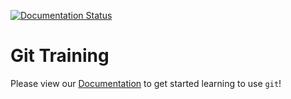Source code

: [![Documentation Status](https://readthedocs.org/projects/nsidc-git-training/badge/?version=latest)](https://nsidc-git-training.readthedocs.io/en/latest/?badge=latest)

# Git Training

Please view our
[Documentation](https://nsidc-git-training.readthedocs.io/en/latest/) to get
started learning to use `git`!
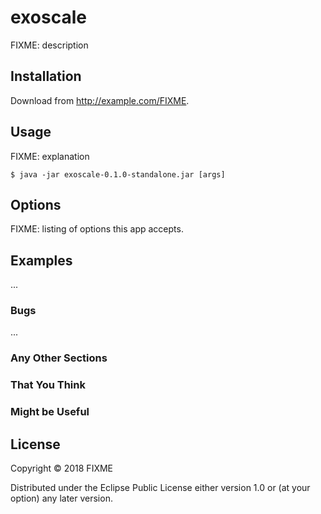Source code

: # exoscale

FIXME: description

## Installation

Download from http://example.com/FIXME.

## Usage

FIXME: explanation

    $ java -jar exoscale-0.1.0-standalone.jar [args]

## Options

FIXME: listing of options this app accepts.

## Examples

...

### Bugs

...

### Any Other Sections
### That You Think
### Might be Useful

## License

Copyright © 2018 FIXME

Distributed under the Eclipse Public License either version 1.0 or (at
your option) any later version.

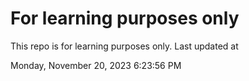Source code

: # For learning purposes only
This repo is for learning purposes only.
Last updated at

Monday, November 20, 2023 6:23:56 PM

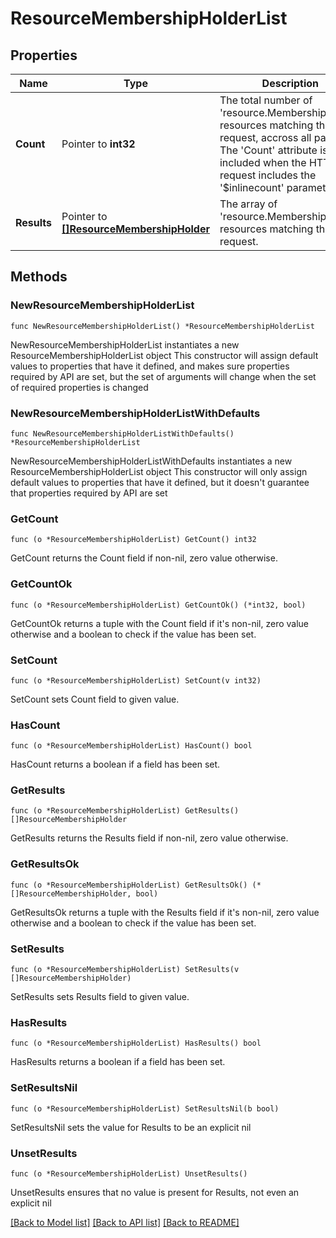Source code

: # ResourceMembershipHolderList

## Properties

Name | Type | Description | Notes
------------ | ------------- | ------------- | -------------
**Count** | Pointer to **int32** | The total number of &#39;resource.MembershipHolder&#39; resources matching the request, accross all pages. The &#39;Count&#39; attribute is included when the HTTP GET request includes the &#39;$inlinecount&#39; parameter. | [optional] 
**Results** | Pointer to [**[]ResourceMembershipHolder**](resource.MembershipHolder.md) | The array of &#39;resource.MembershipHolder&#39; resources matching the request. | [optional] 

## Methods

### NewResourceMembershipHolderList

`func NewResourceMembershipHolderList() *ResourceMembershipHolderList`

NewResourceMembershipHolderList instantiates a new ResourceMembershipHolderList object
This constructor will assign default values to properties that have it defined,
and makes sure properties required by API are set, but the set of arguments
will change when the set of required properties is changed

### NewResourceMembershipHolderListWithDefaults

`func NewResourceMembershipHolderListWithDefaults() *ResourceMembershipHolderList`

NewResourceMembershipHolderListWithDefaults instantiates a new ResourceMembershipHolderList object
This constructor will only assign default values to properties that have it defined,
but it doesn't guarantee that properties required by API are set

### GetCount

`func (o *ResourceMembershipHolderList) GetCount() int32`

GetCount returns the Count field if non-nil, zero value otherwise.

### GetCountOk

`func (o *ResourceMembershipHolderList) GetCountOk() (*int32, bool)`

GetCountOk returns a tuple with the Count field if it's non-nil, zero value otherwise
and a boolean to check if the value has been set.

### SetCount

`func (o *ResourceMembershipHolderList) SetCount(v int32)`

SetCount sets Count field to given value.

### HasCount

`func (o *ResourceMembershipHolderList) HasCount() bool`

HasCount returns a boolean if a field has been set.

### GetResults

`func (o *ResourceMembershipHolderList) GetResults() []ResourceMembershipHolder`

GetResults returns the Results field if non-nil, zero value otherwise.

### GetResultsOk

`func (o *ResourceMembershipHolderList) GetResultsOk() (*[]ResourceMembershipHolder, bool)`

GetResultsOk returns a tuple with the Results field if it's non-nil, zero value otherwise
and a boolean to check if the value has been set.

### SetResults

`func (o *ResourceMembershipHolderList) SetResults(v []ResourceMembershipHolder)`

SetResults sets Results field to given value.

### HasResults

`func (o *ResourceMembershipHolderList) HasResults() bool`

HasResults returns a boolean if a field has been set.

### SetResultsNil

`func (o *ResourceMembershipHolderList) SetResultsNil(b bool)`

 SetResultsNil sets the value for Results to be an explicit nil

### UnsetResults
`func (o *ResourceMembershipHolderList) UnsetResults()`

UnsetResults ensures that no value is present for Results, not even an explicit nil

[[Back to Model list]](../README.md#documentation-for-models) [[Back to API list]](../README.md#documentation-for-api-endpoints) [[Back to README]](../README.md)


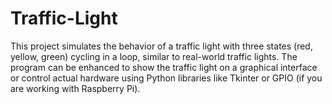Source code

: # Traffic-Light
This project simulates the behavior of a traffic light with three states (red, yellow, green) cycling in a loop, similar to real-world traffic lights. The program can be enhanced to show the traffic light on a graphical interface or control actual hardware using Python libraries like Tkinter or GPIO (if you are working with Raspberry Pi).
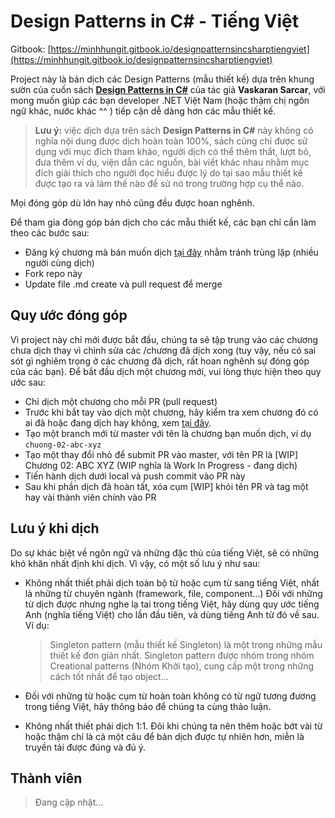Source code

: # Design Patterns in C\# - Tiếng Việt

Gitbook: [https://minhhungit.gitbook.io/designpatternsincsharptiengviet](https://minhhungit.gitbook.io/designpatternsincsharptiengviet)

Project này là bản dịch các Design Patterns \(mẫu thiết kế\) dựa trên khung sườn của cuốn sách [**Design Patterns in C\#**](https://www.apress.com/gp/book/9781484236390) của tác giả **Vaskaran Sarcar**, với mong muốn giúp các bạn developer .NET Việt Nam \(hoặc thậm chị ngôn ngữ khác, nước khác ^^ \) tiếp cận dễ dàng hơn các mẫu thiết kế.

> **Lưu ý:** việc dịch dựa trên sách **Design Patterns in C\#** này không có nghĩa nội dung được dịch hoàn toàn 100%, sách cũng chỉ được sử dụng với mục đích tham khảo, người dịch có thể thêm thắt, lượt bỏ, đưa thêm ví dụ, viện dẫn các nguồn, bài viết khác nhau nhằm mục đích giải thích cho người đọc hiểu được lý do tại sao mẫu thiết kế được tạo ra và làm thế nào để sử nó trong trường hợp cụ thể nào.

Mọi đóng góp dù lớn hay nhỏ cũng đều được hoan nghênh.

Để tham gia đóng góp bản dịch cho các mẫu thiết kế, các bạn chỉ cần làm theo các bước sau:

* Đăng ký chương mà bán muốn dịch [tại đây](https://github.com/minhhungit/designpatternsincsharptiengviet/issues/1) nhằm tránh trùng lặp \(nhiều người cùng dịch\)
* Fork repo này
* Update  file .md create và pull request để merge

## Quy ước đóng góp

Vì project này chỉ mới được bắt đầu, chúng ta sẽ tập trung vào các chương chưa dịch thay vì chỉnh sửa các /chương đã dịch xong \(tuy vậy, nếu có sai sót gì nghiêm trọng ở các chương đã dịch, rất hoan nghênh sự đóng góp của các bạn\). Để bắt đầu dịch một chương mới, vui lòng thực hiện theo quy ước sau:

* Chỉ dịch một chương cho mỗi PR \(pull request\)
* Trước khi bắt tay vào dịch một chương, hãy kiểm tra xem chương đó có ai đã hoặc đang dịch hay không, xem [tại đây](https://github.com/minhhungit/designpatternsincsharptiengviet/issues/1).
* Tạo một branch mới từ master với tên là chương bạn muốn dịch, ví dụ `chuong-02-abc-xyz`
* Tạo một thay đổi nhỏ để submit PR vào master, với tên PR là \[WIP\] Chương 02: ABC XYZ \(WIP nghĩa là Work In Progress - đang dịch\)
* Tiến hành dịch dưới local và push commit vào PR này
* Sau khi phần dịch đã hoàn tất, xóa cụm \[WIP\] khỏi tên PR và tag một hay vài thành viên chính vào PR

## Lưu ý khi dịch

Do sự khác biệt về ngôn ngữ và những đặc thù của tiếng Việt, sẽ có những khó khăn nhất định khi dịch. Vì vậy, có một số lưu ý như sau:

* Không nhất thiết phải dịch toàn bộ từ hoặc cụm từ sang tiếng Việt, nhất là những từ chuyên ngành \(framework, file, component…\) Đối với những từ dịch được nhưng nghe lạ tai trong tiếng Việt, hãy dùng quy ước tiếng Anh \(nghĩa tiếng Việt\) cho lần đầu tiên, và dùng tiếng Anh từ đó về sau. Ví dụ:

  > Singleton pattern \(mẫu thiết kế Singleton\) là một trong những mẫu thiết kế đơn giản nhất. Singleton pattern được nhóm trong nhóm Creational patterns \(Nhóm Khởi tạo\), cung cấp một trong những cách tốt nhất để tạo object...

* Đối với những từ hoặc cụm từ hoàn toàn không có từ ngữ tương đương trong tiếng Việt, hãy thông báo để chúng ta cùng thảo luận.
* Không nhất thiết phải dịch 1:1. Đôi khi chúng ta nên thêm hoặc bớt vài từ hoặc thậm chí là cả một câu để bản dịch được tự nhiên hơn, miễn là truyền tải được đúng và đủ ý.

## Thành viên

> Đang cập nhật...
★ ★ ★ ★
Within the material above, the line with "### SetResultsNil" opens the range and the line with "UnsetResults ensures that" closes it; reproduce that range word for word.

Answer to this problem:
### SetResultsNil

`func (o *ResourceMembershipHolderList) SetResultsNil(b bool)`

 SetResultsNil sets the value for Results to be an explicit nil

### UnsetResults
`func (o *ResourceMembershipHolderList) UnsetResults()`

UnsetResults ensures that no value is present for Results, not even an explicit nil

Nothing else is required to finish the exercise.